The required result is a copy of each line below in which "keeps" appears.

**Saved entries:**
══════

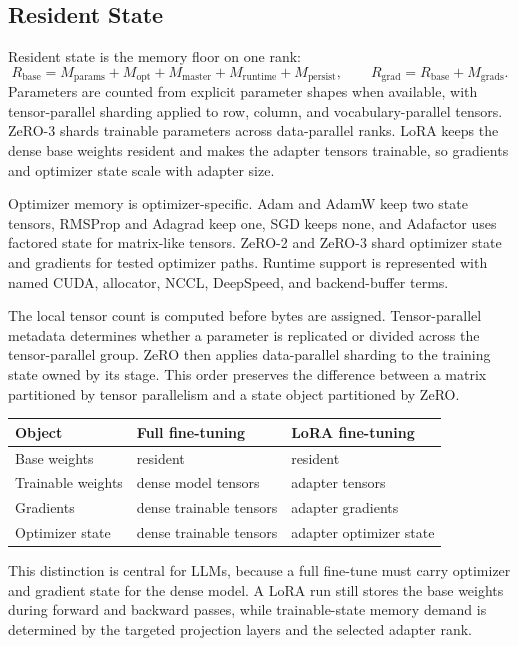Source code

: \subsection{Resident State}
Resident state is the memory floor on one rank:
\[
R_{\mathrm{base}} =
M_{\mathrm{params}} + M_{\mathrm{opt}} + M_{\mathrm{master}}
+ M_{\mathrm{runtime}} + M_{\mathrm{persist}},
\qquad
R_{\mathrm{grad}} = R_{\mathrm{base}} + M_{\mathrm{grads}}.
\]
Parameters are counted from explicit parameter shapes when available, with
tensor-parallel sharding applied to row, column, and vocabulary-parallel
tensors. ZeRO-3 shards trainable parameters across data-parallel ranks. LoRA
keeps the dense base weights resident and makes the adapter tensors trainable,
so gradients and optimizer state scale with adapter size.

Optimizer memory is optimizer-specific. Adam and AdamW keep two state tensors,
RMSProp and Adagrad keep one, SGD keeps none, and Adafactor uses factored state
for matrix-like tensors. ZeRO-2 and ZeRO-3 shard optimizer state and gradients
for tested optimizer paths. Runtime support is represented with named CUDA,
allocator, NCCL, DeepSpeed, and backend-buffer terms.

The local tensor count is computed before bytes are assigned. Tensor-parallel
metadata determines whether a parameter is replicated or divided across the
tensor-parallel group. ZeRO then applies data-parallel sharding to the training
state owned by its stage. This order preserves the difference between a matrix
partitioned by tensor parallelism and a state object partitioned by ZeRO.

\begin{center}
\small
\begin{tabular}{@{}lll@{}}
\toprule
Object & Full fine-tuning & LoRA fine-tuning \\
\midrule
Base weights & resident & resident \\
Trainable weights & dense model tensors & adapter tensors \\
Gradients & dense trainable tensors & adapter gradients \\
Optimizer state & dense trainable tensors & adapter optimizer state \\
\bottomrule
\end{tabular}
\normalsize
\end{center}

This distinction is central for LLMs, because a full fine-tune must carry
optimizer and gradient state for the dense model. A LoRA run still stores the
base weights during forward and backward passes, while trainable-state memory demand is determined by
the targeted projection layers and the selected adapter rank.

══════

**Solution for this problem:**
keeps the dense base weights resident and makes the adapter tensors trainable,
RMSProp and Adagrad keep one, SGD keeps none, and Adafactor uses factored state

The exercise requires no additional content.